━━━━━ MATERIALS PROVIDED

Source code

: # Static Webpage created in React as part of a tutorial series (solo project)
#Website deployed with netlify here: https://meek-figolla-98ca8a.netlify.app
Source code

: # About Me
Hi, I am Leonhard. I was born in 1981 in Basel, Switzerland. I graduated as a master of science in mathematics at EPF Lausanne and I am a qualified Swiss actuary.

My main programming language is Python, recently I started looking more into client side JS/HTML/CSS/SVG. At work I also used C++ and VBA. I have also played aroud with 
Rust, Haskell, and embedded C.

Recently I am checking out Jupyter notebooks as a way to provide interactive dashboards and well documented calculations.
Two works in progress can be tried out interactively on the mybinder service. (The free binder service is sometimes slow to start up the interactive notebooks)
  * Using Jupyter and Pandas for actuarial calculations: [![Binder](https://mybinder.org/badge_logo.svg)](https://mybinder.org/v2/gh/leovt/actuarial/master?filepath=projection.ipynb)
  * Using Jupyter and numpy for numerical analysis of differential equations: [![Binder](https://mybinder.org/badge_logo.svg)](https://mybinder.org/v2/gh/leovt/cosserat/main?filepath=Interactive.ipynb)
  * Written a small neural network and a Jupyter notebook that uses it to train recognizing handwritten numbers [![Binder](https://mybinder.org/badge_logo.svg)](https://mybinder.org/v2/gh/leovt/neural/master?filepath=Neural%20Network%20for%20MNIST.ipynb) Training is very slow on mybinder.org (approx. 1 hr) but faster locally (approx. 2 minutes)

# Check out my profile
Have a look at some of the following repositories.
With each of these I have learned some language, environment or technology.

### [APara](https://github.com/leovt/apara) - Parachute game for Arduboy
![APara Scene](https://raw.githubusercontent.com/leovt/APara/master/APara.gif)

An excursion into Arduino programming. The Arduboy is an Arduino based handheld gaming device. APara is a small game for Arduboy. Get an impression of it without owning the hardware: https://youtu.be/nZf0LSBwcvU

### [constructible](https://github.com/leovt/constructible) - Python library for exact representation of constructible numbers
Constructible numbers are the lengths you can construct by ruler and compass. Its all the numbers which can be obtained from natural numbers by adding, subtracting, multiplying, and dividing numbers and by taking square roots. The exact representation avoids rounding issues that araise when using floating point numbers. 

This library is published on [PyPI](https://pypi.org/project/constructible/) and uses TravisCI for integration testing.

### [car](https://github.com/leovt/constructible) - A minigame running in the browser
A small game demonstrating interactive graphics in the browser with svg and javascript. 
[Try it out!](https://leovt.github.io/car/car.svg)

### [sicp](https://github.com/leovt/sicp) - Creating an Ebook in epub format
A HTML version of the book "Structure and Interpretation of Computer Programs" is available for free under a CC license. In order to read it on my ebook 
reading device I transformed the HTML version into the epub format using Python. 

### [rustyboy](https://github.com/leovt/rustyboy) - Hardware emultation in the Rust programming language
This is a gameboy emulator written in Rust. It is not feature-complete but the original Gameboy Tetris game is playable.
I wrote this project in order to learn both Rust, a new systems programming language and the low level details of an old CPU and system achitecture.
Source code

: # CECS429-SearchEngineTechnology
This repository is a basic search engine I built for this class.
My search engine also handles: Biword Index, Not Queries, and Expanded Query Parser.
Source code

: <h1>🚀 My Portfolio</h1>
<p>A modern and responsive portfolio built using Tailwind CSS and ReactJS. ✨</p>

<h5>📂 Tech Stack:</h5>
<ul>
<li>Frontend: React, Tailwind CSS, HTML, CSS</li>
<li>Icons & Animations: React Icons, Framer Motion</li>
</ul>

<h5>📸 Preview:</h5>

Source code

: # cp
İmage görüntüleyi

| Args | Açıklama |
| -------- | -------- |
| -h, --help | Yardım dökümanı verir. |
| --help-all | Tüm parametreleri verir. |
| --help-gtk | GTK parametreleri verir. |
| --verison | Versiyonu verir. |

━━━━━━━━━━

- [EXERCISE DETAILS]: Set down all of the records shown above once more, exactly.

- [EXERCISE RESPONSE]:
Source code

: # Static Webpage created in React as part of a tutorial series (solo project)
#Website deployed with netlify here: https://meek-figolla-98ca8a.netlify.app
Source code

: # About Me
Hi, I am Leonhard. I was born in 1981 in Basel, Switzerland. I graduated as a master of science in mathematics at EPF Lausanne and I am a qualified Swiss actuary.

My main programming language is Python, recently I started looking more into client side JS/HTML/CSS/SVG. At work I also used C++ and VBA. I have also played aroud with 
Rust, Haskell, and embedded C.

Recently I am checking out Jupyter notebooks as a way to provide interactive dashboards and well documented calculations.
Two works in progress can be tried out interactively on the mybinder service. (The free binder service is sometimes slow to start up the interactive notebooks)
  * Using Jupyter and Pandas for actuarial calculations: [![Binder](https://mybinder.org/badge_logo.svg)](https://mybinder.org/v2/gh/leovt/actuarial/master?filepath=projection.ipynb)
  * Using Jupyter and numpy for numerical analysis of differential equations: [![Binder](https://mybinder.org/badge_logo.svg)](https://mybinder.org/v2/gh/leovt/cosserat/main?filepath=Interactive.ipynb)
  * Written a small neural network and a Jupyter notebook that uses it to train recognizing handwritten numbers [![Binder](https://mybinder.org/badge_logo.svg)](https://mybinder.org/v2/gh/leovt/neural/master?filepath=Neural%20Network%20for%20MNIST.ipynb) Training is very slow on mybinder.org (approx. 1 hr) but faster locally (approx. 2 minutes)

# Check out my profile
Have a look at some of the following repositories.
With each of these I have learned some language, environment or technology.

### [APara](https://github.com/leovt/apara) - Parachute game for Arduboy
![APara Scene](https://raw.githubusercontent.com/leovt/APara/master/APara.gif)

An excursion into Arduino programming. The Arduboy is an Arduino based handheld gaming device. APara is a small game for Arduboy. Get an impression of it without owning the hardware: https://youtu.be/nZf0LSBwcvU

### [constructible](https://github.com/leovt/constructible) - Python library for exact representation of constructible numbers
Constructible numbers are the lengths you can construct by ruler and compass. Its all the numbers which can be obtained from natural numbers by adding, subtracting, multiplying, and dividing numbers and by taking square roots. The exact representation avoids rounding issues that araise when using floating point numbers. 

This library is published on [PyPI](https://pypi.org/project/constructible/) and uses TravisCI for integration testing.

### [car](https://github.com/leovt/constructible) - A minigame running in the browser
A small game demonstrating interactive graphics in the browser with svg and javascript. 
[Try it out!](https://leovt.github.io/car/car.svg)

### [sicp](https://github.com/leovt/sicp) - Creating an Ebook in epub format
A HTML version of the book "Structure and Interpretation of Computer Programs" is available for free under a CC license. In order to read it on my ebook 
reading device I transformed the HTML version into the epub format using Python. 

### [rustyboy](https://github.com/leovt/rustyboy) - Hardware emultation in the Rust programming language
This is a gameboy emulator written in Rust. It is not feature-complete but the original Gameboy Tetris game is playable.
I wrote this project in order to learn both Rust, a new systems programming language and the low level details of an old CPU and system achitecture.
Source code

: # CECS429-SearchEngineTechnology
This repository is a basic search engine I built for this class.
My search engine also handles: Biword Index, Not Queries, and Expanded Query Parser.
Source code

: <h1>🚀 My Portfolio</h1>
<p>A modern and responsive portfolio built using Tailwind CSS and ReactJS. ✨</p>

<h5>📂 Tech Stack:</h5>
<ul>
<li>Frontend: React, Tailwind CSS, HTML, CSS</li>
<li>Icons & Animations: React Icons, Framer Motion</li>
</ul>

<h5>📸 Preview:</h5>

Source code

: # cp
İmage görüntüleyi

| Args | Açıklama |
| -------- | -------- |
| -h, --help | Yardım dökümanı verir. |
| --help-all | Tüm parametreleri verir. |
| --help-gtk | GTK parametreleri verir. |
| --verison | Versiyonu verir. |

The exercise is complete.